WHAT YOU NEED TO DO ▸
Pull out every line below that holds the word "Supabase".

Extracted data entries ▸
######
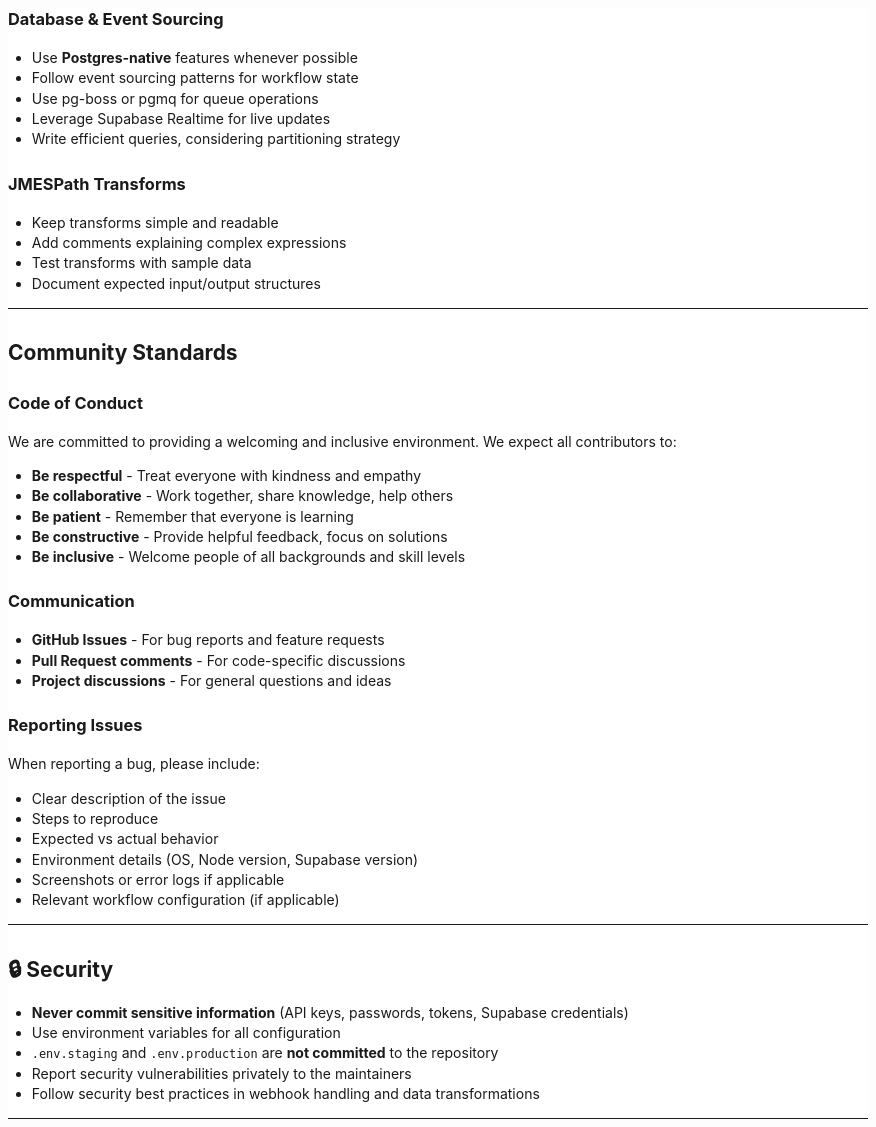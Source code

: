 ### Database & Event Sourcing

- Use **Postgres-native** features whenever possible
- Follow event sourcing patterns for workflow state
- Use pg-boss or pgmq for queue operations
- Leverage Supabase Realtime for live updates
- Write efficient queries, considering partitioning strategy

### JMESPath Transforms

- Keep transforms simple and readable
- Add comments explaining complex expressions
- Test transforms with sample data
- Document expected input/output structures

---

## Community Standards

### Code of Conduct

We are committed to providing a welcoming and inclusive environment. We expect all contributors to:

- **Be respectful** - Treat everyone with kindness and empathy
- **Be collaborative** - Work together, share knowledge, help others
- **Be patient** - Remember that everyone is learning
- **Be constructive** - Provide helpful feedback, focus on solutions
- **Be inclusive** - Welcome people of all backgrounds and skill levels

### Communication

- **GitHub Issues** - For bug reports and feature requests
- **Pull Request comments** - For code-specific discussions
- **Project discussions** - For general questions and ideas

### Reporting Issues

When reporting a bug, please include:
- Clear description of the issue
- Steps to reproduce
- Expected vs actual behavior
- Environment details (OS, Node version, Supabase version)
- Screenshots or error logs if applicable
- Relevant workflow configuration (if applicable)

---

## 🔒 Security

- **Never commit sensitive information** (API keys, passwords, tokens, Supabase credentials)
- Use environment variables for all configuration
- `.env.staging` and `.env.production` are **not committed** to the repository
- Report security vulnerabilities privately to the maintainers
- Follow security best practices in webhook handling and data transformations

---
######
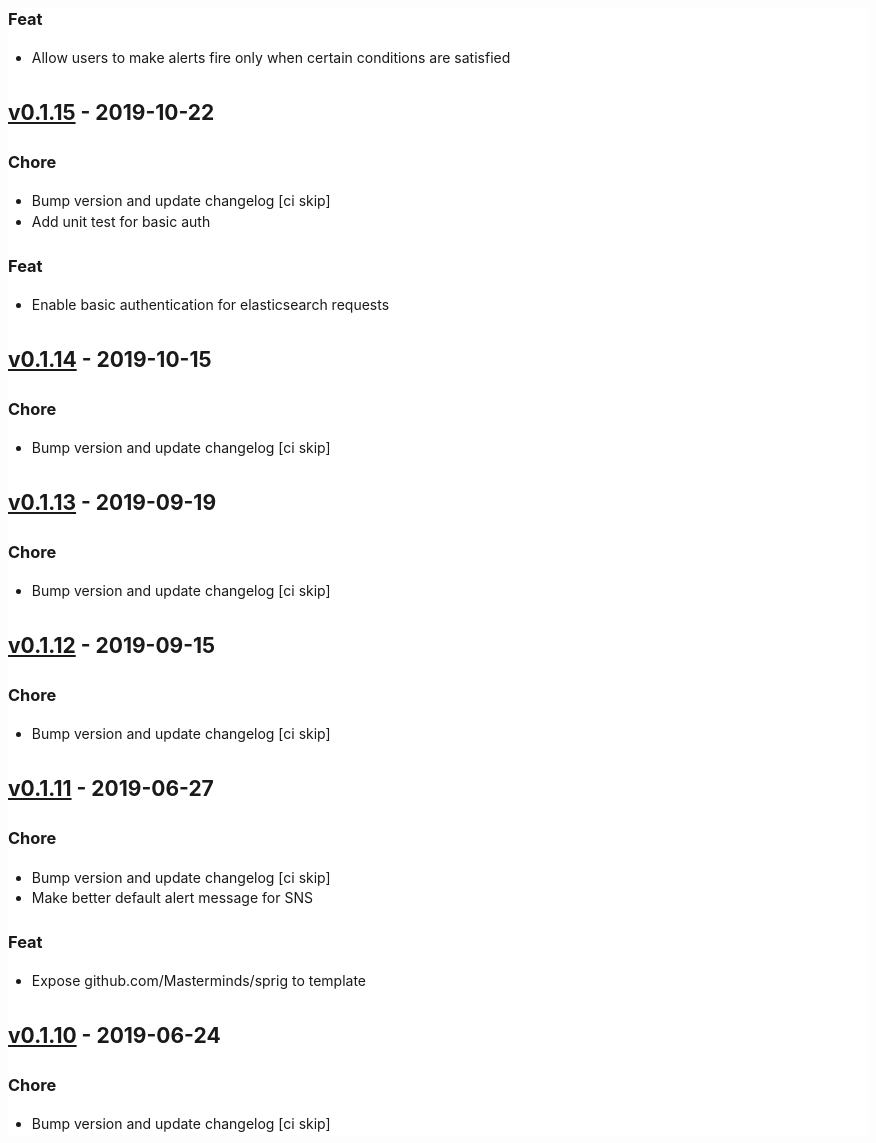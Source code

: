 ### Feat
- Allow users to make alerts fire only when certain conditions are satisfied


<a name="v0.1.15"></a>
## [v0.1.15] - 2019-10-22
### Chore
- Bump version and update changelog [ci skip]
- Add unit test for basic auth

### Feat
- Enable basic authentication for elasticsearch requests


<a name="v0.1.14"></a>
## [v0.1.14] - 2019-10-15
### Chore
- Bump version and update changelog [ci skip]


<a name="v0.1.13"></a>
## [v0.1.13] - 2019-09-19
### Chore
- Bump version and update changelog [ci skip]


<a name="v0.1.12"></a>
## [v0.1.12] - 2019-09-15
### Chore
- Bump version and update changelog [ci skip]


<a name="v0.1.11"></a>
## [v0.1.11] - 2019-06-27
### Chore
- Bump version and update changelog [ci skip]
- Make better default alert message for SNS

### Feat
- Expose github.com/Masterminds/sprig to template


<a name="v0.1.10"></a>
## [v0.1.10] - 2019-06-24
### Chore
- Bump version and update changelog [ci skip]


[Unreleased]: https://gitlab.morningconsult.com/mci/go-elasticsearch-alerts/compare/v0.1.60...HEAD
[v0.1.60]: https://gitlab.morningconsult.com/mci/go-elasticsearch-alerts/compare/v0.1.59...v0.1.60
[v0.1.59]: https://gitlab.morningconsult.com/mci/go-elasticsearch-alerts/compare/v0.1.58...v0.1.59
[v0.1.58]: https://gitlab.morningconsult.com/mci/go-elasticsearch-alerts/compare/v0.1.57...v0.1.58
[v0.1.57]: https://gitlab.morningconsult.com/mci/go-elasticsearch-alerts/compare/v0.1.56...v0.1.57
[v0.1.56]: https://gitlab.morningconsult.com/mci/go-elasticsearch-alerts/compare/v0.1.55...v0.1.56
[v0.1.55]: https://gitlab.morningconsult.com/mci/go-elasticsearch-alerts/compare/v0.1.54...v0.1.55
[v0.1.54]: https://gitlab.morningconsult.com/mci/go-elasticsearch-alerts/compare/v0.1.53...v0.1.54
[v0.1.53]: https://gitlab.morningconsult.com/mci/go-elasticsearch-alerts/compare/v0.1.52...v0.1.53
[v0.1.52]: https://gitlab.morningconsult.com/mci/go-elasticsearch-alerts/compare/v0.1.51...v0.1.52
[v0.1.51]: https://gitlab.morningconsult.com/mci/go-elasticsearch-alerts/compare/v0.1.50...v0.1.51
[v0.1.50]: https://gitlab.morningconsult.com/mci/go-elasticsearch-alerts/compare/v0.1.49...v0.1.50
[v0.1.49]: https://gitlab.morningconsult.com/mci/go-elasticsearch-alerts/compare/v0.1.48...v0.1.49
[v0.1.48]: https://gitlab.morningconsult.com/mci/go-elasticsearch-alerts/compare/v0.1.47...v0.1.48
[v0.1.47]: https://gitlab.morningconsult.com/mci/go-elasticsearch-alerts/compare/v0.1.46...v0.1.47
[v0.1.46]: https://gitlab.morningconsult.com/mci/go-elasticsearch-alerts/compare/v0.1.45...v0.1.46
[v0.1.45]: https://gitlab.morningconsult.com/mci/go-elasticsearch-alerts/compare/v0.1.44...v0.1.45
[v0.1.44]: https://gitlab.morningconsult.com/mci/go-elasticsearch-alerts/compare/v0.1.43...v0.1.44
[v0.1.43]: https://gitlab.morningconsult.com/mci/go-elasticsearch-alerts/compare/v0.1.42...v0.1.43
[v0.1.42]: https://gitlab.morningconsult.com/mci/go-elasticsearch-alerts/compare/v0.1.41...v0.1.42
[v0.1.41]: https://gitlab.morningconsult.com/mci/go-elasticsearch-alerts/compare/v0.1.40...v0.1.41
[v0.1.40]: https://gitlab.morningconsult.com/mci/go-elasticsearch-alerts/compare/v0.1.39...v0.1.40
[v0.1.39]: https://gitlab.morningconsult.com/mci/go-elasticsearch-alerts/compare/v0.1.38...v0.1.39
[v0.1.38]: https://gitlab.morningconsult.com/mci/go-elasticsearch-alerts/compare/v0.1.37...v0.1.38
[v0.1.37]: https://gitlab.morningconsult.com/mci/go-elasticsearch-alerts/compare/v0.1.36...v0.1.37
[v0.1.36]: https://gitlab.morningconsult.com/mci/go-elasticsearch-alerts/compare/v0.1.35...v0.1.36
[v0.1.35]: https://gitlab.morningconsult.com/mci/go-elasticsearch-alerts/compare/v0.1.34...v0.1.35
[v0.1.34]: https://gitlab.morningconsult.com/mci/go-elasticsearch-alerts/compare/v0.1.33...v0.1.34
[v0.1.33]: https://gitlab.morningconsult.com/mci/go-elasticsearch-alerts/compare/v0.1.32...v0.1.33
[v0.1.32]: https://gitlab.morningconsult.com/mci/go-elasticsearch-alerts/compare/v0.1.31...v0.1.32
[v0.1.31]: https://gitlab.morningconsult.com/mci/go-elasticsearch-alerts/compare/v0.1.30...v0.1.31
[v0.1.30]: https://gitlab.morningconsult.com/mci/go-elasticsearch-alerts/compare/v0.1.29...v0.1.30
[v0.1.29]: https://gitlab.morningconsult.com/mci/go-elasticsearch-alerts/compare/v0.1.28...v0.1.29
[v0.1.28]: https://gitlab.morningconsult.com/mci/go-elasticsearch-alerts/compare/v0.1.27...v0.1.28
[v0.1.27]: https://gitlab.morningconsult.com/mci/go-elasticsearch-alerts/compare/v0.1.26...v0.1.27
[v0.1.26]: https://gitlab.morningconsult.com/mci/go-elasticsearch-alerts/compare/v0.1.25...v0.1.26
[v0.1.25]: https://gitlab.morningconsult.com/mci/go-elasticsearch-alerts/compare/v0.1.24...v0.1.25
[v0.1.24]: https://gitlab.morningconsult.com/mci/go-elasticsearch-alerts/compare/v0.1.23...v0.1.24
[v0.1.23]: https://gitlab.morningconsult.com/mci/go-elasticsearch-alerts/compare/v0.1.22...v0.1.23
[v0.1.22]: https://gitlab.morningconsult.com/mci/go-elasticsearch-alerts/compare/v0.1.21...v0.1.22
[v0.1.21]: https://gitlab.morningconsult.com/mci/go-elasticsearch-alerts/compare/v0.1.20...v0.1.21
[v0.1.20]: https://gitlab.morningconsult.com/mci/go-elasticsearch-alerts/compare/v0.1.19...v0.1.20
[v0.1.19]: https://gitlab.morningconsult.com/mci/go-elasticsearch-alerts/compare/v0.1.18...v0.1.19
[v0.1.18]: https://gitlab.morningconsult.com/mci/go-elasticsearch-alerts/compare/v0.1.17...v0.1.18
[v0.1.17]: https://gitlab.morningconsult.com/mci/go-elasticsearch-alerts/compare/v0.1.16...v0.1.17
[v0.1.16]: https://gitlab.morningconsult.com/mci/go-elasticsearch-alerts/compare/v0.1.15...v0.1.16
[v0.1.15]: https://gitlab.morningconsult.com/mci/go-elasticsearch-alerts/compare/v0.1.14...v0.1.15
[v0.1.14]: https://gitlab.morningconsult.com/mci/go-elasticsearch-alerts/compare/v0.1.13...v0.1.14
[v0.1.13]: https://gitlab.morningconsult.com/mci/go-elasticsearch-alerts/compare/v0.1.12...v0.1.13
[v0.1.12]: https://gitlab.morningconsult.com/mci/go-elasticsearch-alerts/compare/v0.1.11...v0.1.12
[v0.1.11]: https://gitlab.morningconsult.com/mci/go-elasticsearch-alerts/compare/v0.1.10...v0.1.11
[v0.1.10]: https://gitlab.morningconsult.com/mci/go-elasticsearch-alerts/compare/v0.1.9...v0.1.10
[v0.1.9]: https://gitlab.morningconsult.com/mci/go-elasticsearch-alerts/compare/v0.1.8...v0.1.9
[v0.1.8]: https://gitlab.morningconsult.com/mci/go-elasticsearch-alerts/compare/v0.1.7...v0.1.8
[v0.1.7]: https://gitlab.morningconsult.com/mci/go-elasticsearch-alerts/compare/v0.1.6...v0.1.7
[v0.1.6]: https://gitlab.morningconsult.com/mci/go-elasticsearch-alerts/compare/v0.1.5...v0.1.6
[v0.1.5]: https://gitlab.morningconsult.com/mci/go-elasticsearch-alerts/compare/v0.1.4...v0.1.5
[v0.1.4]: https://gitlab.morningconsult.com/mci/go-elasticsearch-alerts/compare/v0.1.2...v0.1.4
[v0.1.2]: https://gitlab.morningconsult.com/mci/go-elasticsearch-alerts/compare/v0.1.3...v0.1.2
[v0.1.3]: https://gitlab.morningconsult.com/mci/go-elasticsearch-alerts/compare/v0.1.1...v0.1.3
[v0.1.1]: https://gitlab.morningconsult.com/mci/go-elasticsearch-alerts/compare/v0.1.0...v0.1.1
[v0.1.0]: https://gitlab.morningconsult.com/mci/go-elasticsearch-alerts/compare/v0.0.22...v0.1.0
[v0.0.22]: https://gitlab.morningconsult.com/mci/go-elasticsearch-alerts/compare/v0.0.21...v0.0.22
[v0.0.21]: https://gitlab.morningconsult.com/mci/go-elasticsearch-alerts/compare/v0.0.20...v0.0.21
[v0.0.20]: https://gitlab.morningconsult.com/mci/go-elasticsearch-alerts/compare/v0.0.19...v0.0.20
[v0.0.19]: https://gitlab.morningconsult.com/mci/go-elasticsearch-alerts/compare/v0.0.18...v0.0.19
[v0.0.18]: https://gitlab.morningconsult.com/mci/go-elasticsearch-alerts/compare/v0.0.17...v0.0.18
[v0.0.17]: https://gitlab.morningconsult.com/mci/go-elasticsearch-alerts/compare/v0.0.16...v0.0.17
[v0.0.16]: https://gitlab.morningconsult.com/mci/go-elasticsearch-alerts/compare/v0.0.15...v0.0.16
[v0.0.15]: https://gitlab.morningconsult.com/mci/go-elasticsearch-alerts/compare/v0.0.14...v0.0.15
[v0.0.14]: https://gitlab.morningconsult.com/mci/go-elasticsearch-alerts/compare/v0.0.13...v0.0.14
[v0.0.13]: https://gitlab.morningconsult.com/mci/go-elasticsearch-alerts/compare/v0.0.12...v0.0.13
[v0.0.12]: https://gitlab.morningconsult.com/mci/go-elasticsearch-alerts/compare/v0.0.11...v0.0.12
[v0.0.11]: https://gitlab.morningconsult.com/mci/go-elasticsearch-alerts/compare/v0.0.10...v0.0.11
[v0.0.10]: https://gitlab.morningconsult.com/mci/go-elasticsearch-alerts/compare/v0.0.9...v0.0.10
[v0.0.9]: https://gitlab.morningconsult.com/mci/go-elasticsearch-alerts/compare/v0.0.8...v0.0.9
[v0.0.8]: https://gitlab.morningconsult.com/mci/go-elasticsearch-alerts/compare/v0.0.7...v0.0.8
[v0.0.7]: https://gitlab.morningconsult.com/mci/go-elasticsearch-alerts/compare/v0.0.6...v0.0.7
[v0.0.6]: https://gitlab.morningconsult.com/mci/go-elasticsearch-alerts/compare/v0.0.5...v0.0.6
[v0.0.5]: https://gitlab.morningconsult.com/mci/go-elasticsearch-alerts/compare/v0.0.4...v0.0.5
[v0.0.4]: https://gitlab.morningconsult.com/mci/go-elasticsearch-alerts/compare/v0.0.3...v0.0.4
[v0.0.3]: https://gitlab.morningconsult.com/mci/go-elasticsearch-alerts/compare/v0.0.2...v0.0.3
######
OUTPUT OF THE TASK ▸
- Leverage Supabase Realtime for live updates
- Environment details (OS, Node version, Supabase version)
- **Never commit sensitive information** (API keys, passwords, tokens, Supabase credentials)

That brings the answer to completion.